No problem with trying to do that. But we need the numbers. And the ones we get from the research firms will be no better than the numbers they get from Linux vendors and other involved parties.

Let's look at two of the oldest and largest research firms operating today: Gartner Group and International Data Corp. In recent months, Linux publications — both in print and on the Web — have made the most of IDC's very positive numbers, which show Linux as the fastest growing SOE, or Server Operating Environment. Many in the Linux community also bristled at Gartner's research findings, which called the OS "hype du jour" (among other unkind things) in its report, "Will Linux Be Viable Competition For Windows Desktops?" (See A Google lookup finds over 2000 pages that mention both Gartner and Linux . Most of those, of course, flame Gartner for its cluelessness. One anonymous coward on Slashdot wrote, "The reality is, while the Gartners of the world are fudding away, Linux is already installed at all levels. Get a clue, PHBs. Now, why would anybody pay Gartner for advice?"

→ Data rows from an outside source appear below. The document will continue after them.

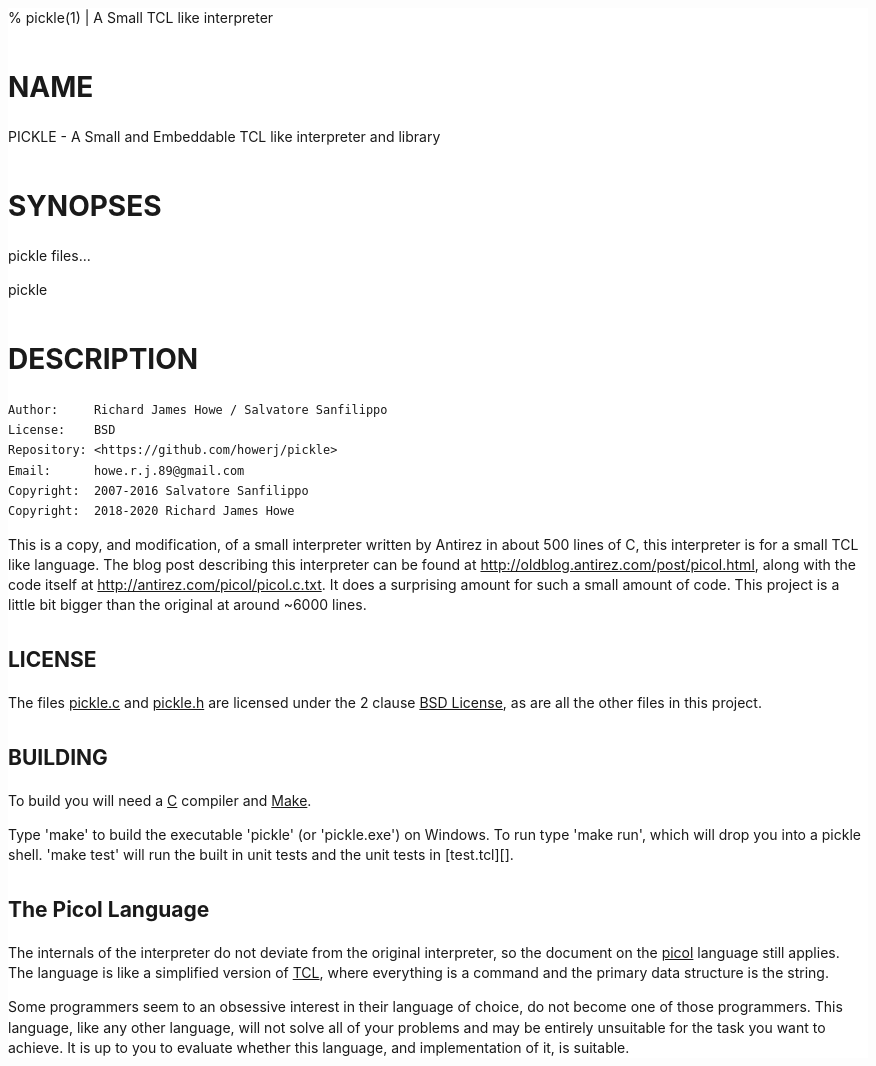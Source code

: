 % pickle(1) | A Small TCL like interpreter

# NAME

PICKLE - A Small and Embeddable TCL like interpreter and library

# SYNOPSES

pickle files...

pickle

# DESCRIPTION

	Author:     Richard James Howe / Salvatore Sanfilippo
	License:    BSD
	Repository: <https://github.com/howerj/pickle>
	Email:      howe.r.j.89@gmail.com
	Copyright:  2007-2016 Salvatore Sanfilippo
	Copyright:  2018-2020 Richard James Howe

This is a copy, and modification, of a small interpreter written by Antirez in
about 500 lines of C, this interpreter is for a small TCL like language. The
blog post describing this interpreter can be found at
<http://oldblog.antirez.com/post/picol.html>, along with the code itself at
<http://antirez.com/picol/picol.c.txt>. It does a surprising amount for such a
small amount of code. This project is a little bit bigger than the original at
around ~6000 lines.

## LICENSE

The files [pickle.c][] and [pickle.h][] are licensed under the 2 clause
[BSD License][], as are all the other files in this project.

## BUILDING

To build you will need a [C][] compiler and [Make][].

Type 'make' to build the executable 'pickle' (or 'pickle.exe') on Windows. To
run type 'make run', which will drop you into a pickle shell. 'make test' will
run the built in unit tests and the unit tests in [test.tcl][].

## The Picol Language

The internals of the interpreter do not deviate from the original interpreter,
so the document on the [picol][] language still applies. The language is like a
simplified version of [TCL][], where everything is a command and the primary
data structure is the string.

Some programmers seem to an obsessive interest in their language of choice,
do not become one of those programmers. This language, like any other
language, will not solve all of your problems and may be entirely unsuitable
for the task you want to achieve. It is up to you to evaluate whether this
language, and implementation of it, is suitable.


[ASCII]: https://en.wikipedia.org/wiki/ASCII
[AST]: https://en.wikipedia.org/wiki/Abstract_syntax_tree
[BSD License]: https://en.wikipedia.org/wiki/BSD_licenses
[C Preprocessor]: https://en.wikipedia.org/wiki/C_preprocessor
[C]: https://en.wikipedia.org/wiki/C_%28programming_language%29
[FORTH]: https://en.wikipedia.org/wiki/Forth_(programming_language)
[Lua]: https://www.lua.org/
[MIT License]: https://en.wikipedia.org/wiki/MIT_License
[Make]: https://en.wikipedia.org/wiki/Make_(software)
[Musl C library]: https://git.musl-libc.org/cgit/musl/tree/src/stdio
[TCL]: https://en.wikipedia.org/wiki/Tcl
[UTF-8]: https://en.wikipedia.org/wiki/UTF-8
[alnum]: http://www.cplusplus.com/reference/cctype/isalnum/
[alpha]: http://www.cplusplus.com/reference/cctype/isalpha/
[cdb]: https://github.com/howerj/cdb
[control]: http://www.cplusplus.com/reference/cctype/iscntrl/
[coroutine]: <https://www.tcl.tk/man/tcl8.7/TclCmd/coroutine.htm>
[ctype.h]: http://www.cplusplus.com/reference/cctype/
[digit]: http://www.cplusplus.com/reference/cctype/isdigit/
[graph]: http://www.cplusplus.com/reference/cctype/isgraph/
[homoiconic]: https://en.wikipedia.org/wiki/Homoiconicity
[insertion sort]: https://en.wikipedia.org/wiki/Insertion_sort
[linenoise]: https://github.com/antirez/linenoise
[lisp]: https://en.wikipedia.org/wiki/Lisp_(programming_language)
[loc]: https://en.wikipedia.org/wiki/Source_lines_of_code
[lower]: http://www.cplusplus.com/reference/cctype/islower/
[main.c]: main.c
[malloc]: https://en.wikipedia.org/wiki/C_dynamic_memory_allocation
[pickle.c]: pickle.c
[pickle.h]: pickle.h
[picol]: http://oldblog.antirez.com/post/picol.html
[print]: http://www.cplusplus.com/reference/cctype/isprint/
[punct]: http://www.cplusplus.com/reference/cctype/ispunct/
[python]: https://www.python.org/
[readline]: https://tiswww.case.edu/php/chet/readline/rltop.html
[readme.md]: readme.md
[regex]: http://c-faq.com/lib/regex.html
[rlwrap]: https://linux.die.net/man/1/rlwrap
[snprintf]: http://www.cplusplus.com/reference/cstdio/snprintf/
[space]: http://www.cplusplus.com/reference/cctype/isspace/
[stdin]: http://www.cplusplus.com/reference/cstdio/stdin/
[stdio.h]: http://www.cplusplus.com/reference/cstdio/
[stdout]: http://www.cplusplus.com/reference/cstdio/stdout/
[strftime]: http://www.cplusplus.com/reference/ctime/strftime/
[string.h]: http://www.cplusplus.com/reference/cstring/
[unit tests]: https://en.wikipedia.org/wiki/Unit_testing
[unit.tcl]: unit.tcl
[update]: https://www.tcl.tk/man/tcl8.4/TclCmd/update.htm
[upper]: http://www.cplusplus.com/reference/cctype/isupper/
[vsnprintf]: http://www.cplusplus.com/reference/cstdio/vsnprintf/
[vwait]: https://www.tcl.tk/man/tcl8.4/TclCmd/vwait.htm
[xdigit]: http://www.cplusplus.com/reference/cctype/isxdigit/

Simple. Because they need objective information from somebody, and they're not getting it from you. Flames are easy. Facts are hard. Like them or not, Gartner and IDG traffic in facts, or in the most educated possible guesses. If you have good hard information about how Linux is changing the business world, let them know. Or skip them and let us know. We're in the same business. That's what you — our readers — pay us for. No lie.